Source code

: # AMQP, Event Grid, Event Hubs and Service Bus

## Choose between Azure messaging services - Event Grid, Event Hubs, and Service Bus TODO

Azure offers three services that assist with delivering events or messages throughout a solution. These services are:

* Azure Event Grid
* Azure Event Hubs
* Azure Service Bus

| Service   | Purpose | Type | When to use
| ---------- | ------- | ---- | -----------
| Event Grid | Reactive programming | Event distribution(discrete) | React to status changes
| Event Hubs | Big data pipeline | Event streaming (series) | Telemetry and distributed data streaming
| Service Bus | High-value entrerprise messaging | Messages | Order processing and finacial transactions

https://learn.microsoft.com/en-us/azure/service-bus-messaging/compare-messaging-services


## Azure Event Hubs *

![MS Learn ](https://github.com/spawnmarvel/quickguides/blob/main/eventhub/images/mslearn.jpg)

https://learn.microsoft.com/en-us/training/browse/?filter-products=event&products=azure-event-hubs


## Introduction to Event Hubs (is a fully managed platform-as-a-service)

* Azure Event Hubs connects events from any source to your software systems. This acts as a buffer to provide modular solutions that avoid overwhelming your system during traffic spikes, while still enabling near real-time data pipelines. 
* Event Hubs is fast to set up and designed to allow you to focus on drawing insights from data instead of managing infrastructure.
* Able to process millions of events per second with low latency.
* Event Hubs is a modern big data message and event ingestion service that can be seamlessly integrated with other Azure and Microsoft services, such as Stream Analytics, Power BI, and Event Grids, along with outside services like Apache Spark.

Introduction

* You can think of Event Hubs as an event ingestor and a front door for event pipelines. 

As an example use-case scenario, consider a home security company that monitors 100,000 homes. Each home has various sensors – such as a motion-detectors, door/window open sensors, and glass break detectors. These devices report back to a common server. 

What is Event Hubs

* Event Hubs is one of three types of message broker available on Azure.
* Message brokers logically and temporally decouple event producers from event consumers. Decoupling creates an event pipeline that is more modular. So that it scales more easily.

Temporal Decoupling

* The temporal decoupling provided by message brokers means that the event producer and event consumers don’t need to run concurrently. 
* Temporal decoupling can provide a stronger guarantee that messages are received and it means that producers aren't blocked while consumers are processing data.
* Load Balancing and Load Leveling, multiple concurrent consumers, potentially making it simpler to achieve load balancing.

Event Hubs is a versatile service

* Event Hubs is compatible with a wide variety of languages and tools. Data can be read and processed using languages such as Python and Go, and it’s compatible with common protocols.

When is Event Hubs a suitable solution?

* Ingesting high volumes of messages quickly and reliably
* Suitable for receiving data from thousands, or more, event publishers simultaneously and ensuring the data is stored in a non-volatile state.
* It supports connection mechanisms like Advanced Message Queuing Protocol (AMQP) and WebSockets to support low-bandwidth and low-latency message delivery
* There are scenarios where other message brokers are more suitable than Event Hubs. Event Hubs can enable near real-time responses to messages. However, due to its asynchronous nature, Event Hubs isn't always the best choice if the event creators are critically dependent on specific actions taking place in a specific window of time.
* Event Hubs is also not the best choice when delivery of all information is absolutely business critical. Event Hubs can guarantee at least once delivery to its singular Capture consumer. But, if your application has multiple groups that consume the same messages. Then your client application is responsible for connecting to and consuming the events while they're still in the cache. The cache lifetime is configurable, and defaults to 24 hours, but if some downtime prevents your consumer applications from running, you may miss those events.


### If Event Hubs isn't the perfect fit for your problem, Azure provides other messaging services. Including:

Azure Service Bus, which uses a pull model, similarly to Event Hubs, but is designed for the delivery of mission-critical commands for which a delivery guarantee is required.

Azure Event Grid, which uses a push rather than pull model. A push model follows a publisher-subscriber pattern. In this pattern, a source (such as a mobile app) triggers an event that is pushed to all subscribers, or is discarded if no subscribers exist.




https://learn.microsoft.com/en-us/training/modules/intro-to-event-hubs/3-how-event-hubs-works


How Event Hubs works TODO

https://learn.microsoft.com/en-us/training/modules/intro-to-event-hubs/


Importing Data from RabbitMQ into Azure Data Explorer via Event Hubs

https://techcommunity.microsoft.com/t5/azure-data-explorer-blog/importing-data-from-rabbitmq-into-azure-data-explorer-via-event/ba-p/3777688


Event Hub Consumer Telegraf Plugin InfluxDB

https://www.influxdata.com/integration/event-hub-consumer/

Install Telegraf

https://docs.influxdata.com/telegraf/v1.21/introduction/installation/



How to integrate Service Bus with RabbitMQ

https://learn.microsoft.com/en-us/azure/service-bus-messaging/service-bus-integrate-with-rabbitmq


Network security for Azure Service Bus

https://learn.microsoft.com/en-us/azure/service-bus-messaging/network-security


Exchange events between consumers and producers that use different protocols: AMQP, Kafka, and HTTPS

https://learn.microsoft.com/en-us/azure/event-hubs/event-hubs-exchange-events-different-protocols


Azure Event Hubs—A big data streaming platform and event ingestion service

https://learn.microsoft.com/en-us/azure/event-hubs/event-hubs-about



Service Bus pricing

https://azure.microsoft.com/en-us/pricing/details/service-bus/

PROBLEM REQUIREMENTS
All the entries above must be repeated exactly as they were given.

ANSWER FOR THE TASK
Source code

: # AMQP, Event Grid, Event Hubs and Service Bus

## Choose between Azure messaging services - Event Grid, Event Hubs, and Service Bus TODO

Azure offers three services that assist with delivering events or messages throughout a solution. These services are:

* Azure Event Grid
* Azure Event Hubs
* Azure Service Bus

| Service   | Purpose | Type | When to use
| ---------- | ------- | ---- | -----------
| Event Grid | Reactive programming | Event distribution(discrete) | React to status changes
| Event Hubs | Big data pipeline | Event streaming (series) | Telemetry and distributed data streaming
| Service Bus | High-value entrerprise messaging | Messages | Order processing and finacial transactions

https://learn.microsoft.com/en-us/azure/service-bus-messaging/compare-messaging-services


## Azure Event Hubs *

![MS Learn ](https://github.com/spawnmarvel/quickguides/blob/main/eventhub/images/mslearn.jpg)

https://learn.microsoft.com/en-us/training/browse/?filter-products=event&products=azure-event-hubs


## Introduction to Event Hubs (is a fully managed platform-as-a-service)

* Azure Event Hubs connects events from any source to your software systems. This acts as a buffer to provide modular solutions that avoid overwhelming your system during traffic spikes, while still enabling near real-time data pipelines. 
* Event Hubs is fast to set up and designed to allow you to focus on drawing insights from data instead of managing infrastructure.
* Able to process millions of events per second with low latency.
* Event Hubs is a modern big data message and event ingestion service that can be seamlessly integrated with other Azure and Microsoft services, such as Stream Analytics, Power BI, and Event Grids, along with outside services like Apache Spark.

Introduction

* You can think of Event Hubs as an event ingestor and a front door for event pipelines. 

As an example use-case scenario, consider a home security company that monitors 100,000 homes. Each home has various sensors – such as a motion-detectors, door/window open sensors, and glass break detectors. These devices report back to a common server. 

What is Event Hubs

* Event Hubs is one of three types of message broker available on Azure.
* Message brokers logically and temporally decouple event producers from event consumers. Decoupling creates an event pipeline that is more modular. So that it scales more easily.

Temporal Decoupling

* The temporal decoupling provided by message brokers means that the event producer and event consumers don’t need to run concurrently. 
* Temporal decoupling can provide a stronger guarantee that messages are received and it means that producers aren't blocked while consumers are processing data.
* Load Balancing and Load Leveling, multiple concurrent consumers, potentially making it simpler to achieve load balancing.

Event Hubs is a versatile service

* Event Hubs is compatible with a wide variety of languages and tools. Data can be read and processed using languages such as Python and Go, and it’s compatible with common protocols.

When is Event Hubs a suitable solution?

* Ingesting high volumes of messages quickly and reliably
* Suitable for receiving data from thousands, or more, event publishers simultaneously and ensuring the data is stored in a non-volatile state.
* It supports connection mechanisms like Advanced Message Queuing Protocol (AMQP) and WebSockets to support low-bandwidth and low-latency message delivery
* There are scenarios where other message brokers are more suitable than Event Hubs. Event Hubs can enable near real-time responses to messages. However, due to its asynchronous nature, Event Hubs isn't always the best choice if the event creators are critically dependent on specific actions taking place in a specific window of time.
* Event Hubs is also not the best choice when delivery of all information is absolutely business critical. Event Hubs can guarantee at least once delivery to its singular Capture consumer. But, if your application has multiple groups that consume the same messages. Then your client application is responsible for connecting to and consuming the events while they're still in the cache. The cache lifetime is configurable, and defaults to 24 hours, but if some downtime prevents your consumer applications from running, you may miss those events.


### If Event Hubs isn't the perfect fit for your problem, Azure provides other messaging services. Including:

Azure Service Bus, which uses a pull model, similarly to Event Hubs, but is designed for the delivery of mission-critical commands for which a delivery guarantee is required.

Azure Event Grid, which uses a push rather than pull model. A push model follows a publisher-subscriber pattern. In this pattern, a source (such as a mobile app) triggers an event that is pushed to all subscribers, or is discarded if no subscribers exist.




https://learn.microsoft.com/en-us/training/modules/intro-to-event-hubs/3-how-event-hubs-works


How Event Hubs works TODO

https://learn.microsoft.com/en-us/training/modules/intro-to-event-hubs/


Importing Data from RabbitMQ into Azure Data Explorer via Event Hubs

https://techcommunity.microsoft.com/t5/azure-data-explorer-blog/importing-data-from-rabbitmq-into-azure-data-explorer-via-event/ba-p/3777688


Event Hub Consumer Telegraf Plugin InfluxDB

https://www.influxdata.com/integration/event-hub-consumer/

Install Telegraf

https://docs.influxdata.com/telegraf/v1.21/introduction/installation/



How to integrate Service Bus with RabbitMQ

https://learn.microsoft.com/en-us/azure/service-bus-messaging/service-bus-integrate-with-rabbitmq


Network security for Azure Service Bus

https://learn.microsoft.com/en-us/azure/service-bus-messaging/network-security


Exchange events between consumers and producers that use different protocols: AMQP, Kafka, and HTTPS

https://learn.microsoft.com/en-us/azure/event-hubs/event-hubs-exchange-events-different-protocols


Azure Event Hubs—A big data streaming platform and event ingestion service

https://learn.microsoft.com/en-us/azure/event-hubs/event-hubs-about



Service Bus pricing

https://azure.microsoft.com/en-us/pricing/details/service-bus/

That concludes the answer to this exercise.